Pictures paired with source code
********

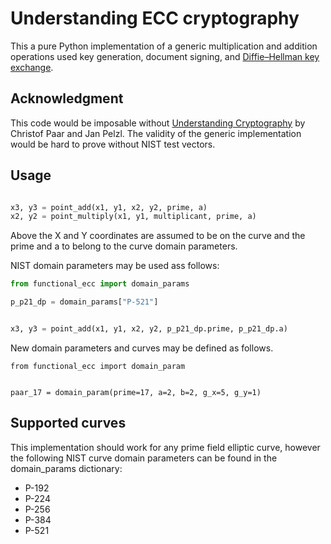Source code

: # Understanding ECC cryptography

This a pure Python implementation of a generic multiplication and addition
operations used key generation, document signing, and
[Diffie–Hellman key exchange](https://en.wikipedia.org/wiki/Diffie%E2%80%93Hellman_key_exchange).

## Acknowledgment

This code would be imposable without
[Understanding Cryptography](https://www.springer.com/gp/book/9783642041006)
by Christof Paar and Jan Pelzl.
The validity of the generic implementation would be hard to prove without
NIST test vectors.

## Usage

```python

x3, y3 = point_add(x1, y1, x2, y2, prime, a)
x2, y2 = point_multiply(x1, y1, multiplicant, prime, a)
```

Above the X and Y coordinates are assumed to be on the curve and the prime and
a to belong to the curve domain parameters.

NIST domain parameters may be used ass follows:

```python
from functional_ecc import domain_params

p_p21_dp = domain_params["P-521"]


x3, y3 = point_add(x1, y1, x2, y2, p_p21_dp.prime, p_p21_dp.a)
```

New domain parameters and curves may be defined as follows.

```
from functional_ecc import domain_param


paar_17 = domain_param(prime=17, a=2, b=2, g_x=5, g_y=1)
```

## Supported curves

This implementation should work for any prime field elliptic curve, however the
following NIST curve domain parameters can be found in the domain_params
dictionary:

* P-192
* P-224
* P-256
* P-384
* P-521
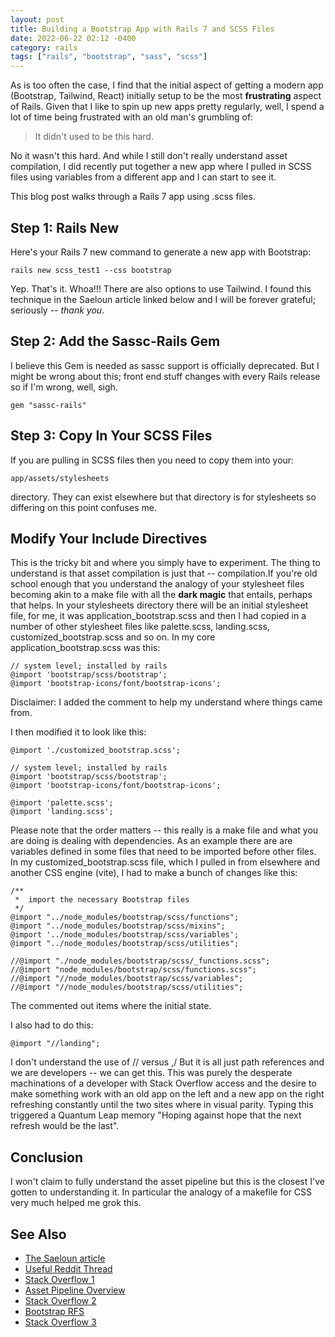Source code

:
 ```yaml
---
layout: post
title: Building a Bootstrap App with Rails 7 and SCSS Files
date: 2022-06-22 02:12 -0400
category: rails
tags: ["rails", "bootstrap", "sass", "scss"]
---
```

As is too often the case, I find that the initial aspect of getting a modern app (Bootstrap, Tailwind, React) initially setup to be the most **frustrating** aspect of Rails.  Given that I like to spin up new apps pretty regularly, well, I spend a lot of time being frustrated with an old man's grumbling of:

> It didn't used to be this hard.

No it wasn't this hard.  And while I still don't really understand asset compilation, I did recently put together a new app where I pulled in SCSS files using variables from a different app and I can start to see it.

This blog post walks through a Rails 7 app using .scss files.

## Step 1: Rails New

Here's your Rails 7 new command to generate a new app with Bootstrap:

    rails new scss_test1 --css bootstrap

Yep.  That's it.  Whoa!!!  There are also options to use Tailwind.  I found this technique in the Saeloun article linked below and I will be forever grateful; seriously -- *thank you*.

## Step 2: Add the Sassc-Rails Gem

I believe this Gem is needed as sassc support is officially deprecated.  But I might be wrong about this; front end stuff changes with every Rails release so if I'm wrong, well, sigh.

    gem "sassc-rails"

## Step 3: Copy In Your SCSS Files

If you are pulling in SCSS files then you need to copy them into your:

    app/assets/stylesheets 

directory.  They can exist elsewhere but that directory is for stylesheets so differing on this point confuses me.

## Modify Your Include Directives

This is the tricky bit and where you simply have to experiment.  The thing to understand is that asset compilation is just that -- compilation.If you're old school enough that you understand the analogy of your stylesheet files becoming akin to a make file with all the **dark magic** that entails, perhaps that helps.  In your stylesheets directory there will be an initial stylesheet file, for me, it was application_bootstrap.scss and then I had copied in a number of other stylesheet files like palette.scss, landing.scss, customized_bootstrap.scss and so on.  In my core application_bootstrap.scss was this:

    // system level; installed by rails
    @import 'bootstrap/scss/bootstrap';
    @import 'bootstrap-icons/font/bootstrap-icons';

Disclaimer: I added the comment to help my understand where things came from.

I then modified it to look like this:

    @import './customized_bootstrap.scss';
     
    // system level; installed by rails
    @import 'bootstrap/scss/bootstrap';
    @import 'bootstrap-icons/font/bootstrap-icons';
    
    @import 'palette.scss';
    @import 'landing.scss';    

Please note that the order matters -- this really is a make file and what you are doing is dealing with dependencies.  As an example there are are variables defined in some files that need to be imported before other files.  In my customized_bootstrap.scss file, which I pulled in from elsewhere and another CSS engine (vite), I had to make a bunch of changes like this:

    /**
     *  import the necessary Bootstrap files 
     */
    @import "../node_modules/bootstrap/scss/functions";
    @import "../node_modules/bootstrap/scss/mixins";
    @import '../node_modules/bootstrap/scss/variables';
    @import "../node_modules/bootstrap/scss/utilities";
    
    //@import "./node_modules/bootstrap/scss/_functions.scss";
    //@import "node_modules/bootstrap/scss/functions.scss";
    //@import "//node_modules/bootstrap/scss/variables";
    //@import "//node_modules/bootstrap/scss/utilities";

The commented out items where the initial state.

I also had to do this:

    @import "//landing";

I don't understand the use of // versus ,/  But it is all just path references and we are developers -- we can get this.  This was purely the desperate machinations of a developer with Stack Overflow access and the desire to make something work with an old app on the left and a new app on the right refreshing constantly until the two sites where in visual parity.  Typing this triggered a Quantum Leap memory "Hoping against hope that the next refresh would be the last".

## Conclusion

I won't claim to fully understand the asset pipeline but this is the closest I've gotten to understanding it.  In particular the analogy of a makefile for CSS very much helped me grok this.

## See Also

* [The Saeloun article](https://blog.saeloun.com/2021/11/17/rails-7-added-css-app-generator.html)
* [Useful Reddit Thread](https://www.reddit.com/r/rails/comments/pk7x5j/any_clue_what_with_cssscss_imports_in_rails_7/)
* [Stack Overflow 1](https://stackoverflow.com/questions/71231622/idiomatic-sass-processing-in-rails-7)
* [Asset Pipeline Overview](https://guides.rubyonrails.org/asset_pipeline.html)
* [Stack Overflow 2](https://stackoverflow.com/questions/68909199/invalid-css-value-error-while-customizing-bootstrap-5-colors-with-sass-3)
* [Bootstrap RFS](https://github.com/twbs/rfs/tree/v9.0.3#installation)
* [Stack Overflow 3](https://stackoverflow.com/questions/66642300/error-undefined-variable-in-rails-sass-compilation)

********

Task instructions:
Above are the records. Print exactly, and only, the lines from the line with "This blog post" to the line with "rails new scss_test1 --css bootstrap", both inclusive.

Task output:
This blog post walks through a Rails 7 app using .scss files.

## Step 1: Rails New

Here's your Rails 7 new command to generate a new app with Bootstrap:

    rails new scss_test1 --css bootstrap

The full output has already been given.